Why Does This Keep Needing Me?
There is a question I’ve started asking myself lately.
Not when something goes wrong.
Not when life feels hard.
But when I find myself doing the same thing over and over again.
The question is simply this:
Why does this keep needing me?
It’s a surprisingly uncomfortable question.
Because most of us don’t stop to ask it.
We solve today’s problem.
Then tomorrow’s.
Then the next day’s.
Over time, we become incredibly good at managing the life we’ve created, but rarely stop to observe the structure that created it.
We adapt.
Humans are remarkably good at adapting.
We adapt to clutter.
We adapt to disorganisation.
We adapt to constant interruptions.
We adapt to unnecessary complexity.
Eventually, we stop seeing them altogether.
They simply become “the way life is.”
But are they?
Or have we just become so accustomed to managing them that we’ve stopped questioning whether they need to exist at all?
I think we spend far more energy maintaining systems than we realise.
Not just physical systems.
Mental ones.
Emotional ones.
Relational ones.
The little routines, decisions and recurring demands that quietly ask for our attention every single day.
Individually, they don’t seem significant.
Collectively, they consume an extraordinary amount of capacity.
What’s interesting is that our first instinct is usually to optimise ourselves.
We try to become more disciplined.
More efficient.
More resilient.
We ask, “How do I keep up?”
What if that’s the wrong question?
What if the better question is:
Why does this keep needing me?
Not because every recurring task is unnecessary.

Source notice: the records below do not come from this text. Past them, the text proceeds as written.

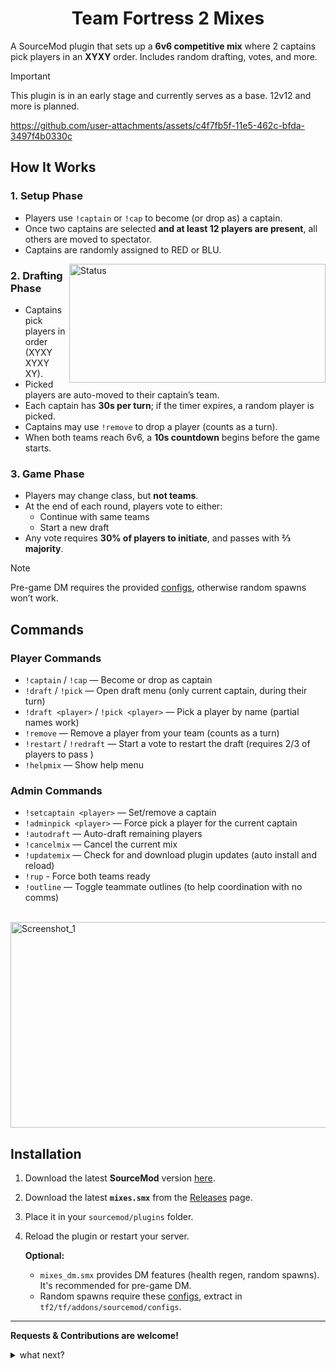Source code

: <h1 align="center">Team Fortress 2 Mixes</h1>



A SourceMod plugin that sets up a **6v6 competitive mix** where 2 captains pick players in an **XYXY** order. Includes random drafting, votes, and more.

> [!IMPORTANT]
> This plugin is in an early stage and currently serves as a base. 12v12 and more is planned.

https://github.com/user-attachments/assets/c4f7fb5f-11e5-462c-bfda-3497f4b0330c

## How It Works

### 1. Setup Phase
- Players use `!captain` or `!cap` to become (or drop as) a captain.  
- Once two captains are selected **and at least 12 players are present**, all others are moved to spectator.
- Captains are randomly assigned to RED or BLU.  
<img align="right" width="410" height="190" alt="Status" src="https://github.com/user-attachments/assets/83262fd7-8ab8-4f1f-bae7-6769ea998560" />

### 2. Drafting Phase
- Captains pick players in order (XYXY XYXY XY).  
- Picked players are auto-moved to their captain’s team.  
- Each captain has **30s per turn**; if the timer expires, a random player is picked.  
- Captains may use `!remove` to drop a player (counts as a turn).  
- When both teams reach 6v6, a **10s countdown** begins before the game starts.  

### 3. Game Phase
- Players may change class, but **not teams**.  
- At the end of each round, players vote to either:  
  - Continue with same teams  
  - Start a new draft  
- Any vote requires **30% of players to initiate**, and passes with **⅔ majority**.  

> [!NOTE]
> Pre-game DM requires the provided [configs](https://github.com/vexx-sm/TF2-Mixes/releases/download/0.3.0/configs.zip), otherwise random spawns won’t work.



## Commands

### Player Commands
- `!captain` / `!cap` — Become or drop as captain  
- `!draft` / `!pick` — Open draft menu (only current captain, during their turn)  
- `!draft <player>` / `!pick <player>` — Pick a player by name (partial names work)  
- `!remove` — Remove a player from your team (counts as a turn)  
- `!restart` / `!redraft` — Start a vote to restart the draft (requires 2/3 of players to pass )
- `!helpmix` — Show help menu  

### Admin Commands

- `!setcaptain <player>` — Set/remove a captain  
- `!adminpick <player>` — Force pick a player for the current captain  
- `!autodraft` — Auto-draft remaining players  
- `!cancelmix` — Cancel the current mix  
- `!updatemix` — Check for and download plugin updates (auto install and reload)
- `!rup` - Force both teams ready
- `!outline` — Toggle teammate outlines (to help coordination with no comms)
<p>
  &nbsp;&nbsp;&nbsp;&nbsp;&nbsp;&nbsp;&nbsp;&nbsp;
  <img width="521" height="329" alt="Screenshot_1" src="https://github.com/user-attachments/assets/9d89a489-7251-4fe0-8874-38ab7ce853ef" />
</p>


## Installation 
1. Download the latest **SourceMod** version [here](https://www.sourcemod.net/downloads.php?branch=stable).
2. Download the latest **`mixes.smx`** from the [Releases](https://github.com/vexx-sm/TF2-Mixes/releases) page.
3. Place it in your `sourcemod/plugins` folder.
4. Reload the plugin or restart your server.
   
   **Optional:** 
     -	`mixes_dm.smx` provides DM features (health regen, random spawns). It's recommended for pre-game DM.
     -	Random spawns require these [configs](https://github.com/vexx-sm/TF2-Mixes/releases/download/0.3.0/configs.zip), extract in `tf2/tf/addons/sourcemod/configs`.

---


**Requests & Contributions are welcome!**

<details>
<summary>what next?</summary>
  
- Configurable team sizes (4v4, 6v6, Highlander)   
- Improved captain handling (auto-replacement)  
- Smarter auto-draft and configurable voting  
- New admin cmds: `sm_forcestart`, `sm_shuffle`  
- Better handling of spectators/late-joins  
- Match QoL: auto-pause and ready-up system  

</details>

Life will always ask something of us.
Relationships require attention.
Children require care.
Bodies require movement.
Meals need cooking.
Some responsibilities are simply part of being alive.
But not every recurring demand is inevitable.
Some are invitations.
Invitations to stop reacting and start observing.
To ask whether the way something works is the only way it could work.
To redesign a system instead of repeatedly managing its consequences.
I’ve realised this is how I think about almost everything.
When I observe the body, I don’t immediately ask what needs to work harder.
I ask what conditions could change so that less effort is required.
Support before effort.
Organisation before optimisation.
Perhaps life isn’t so different.
Perhaps we spend so much time becoming better at carrying unnecessary load that we never stop to ask why we’re carrying it in the first place.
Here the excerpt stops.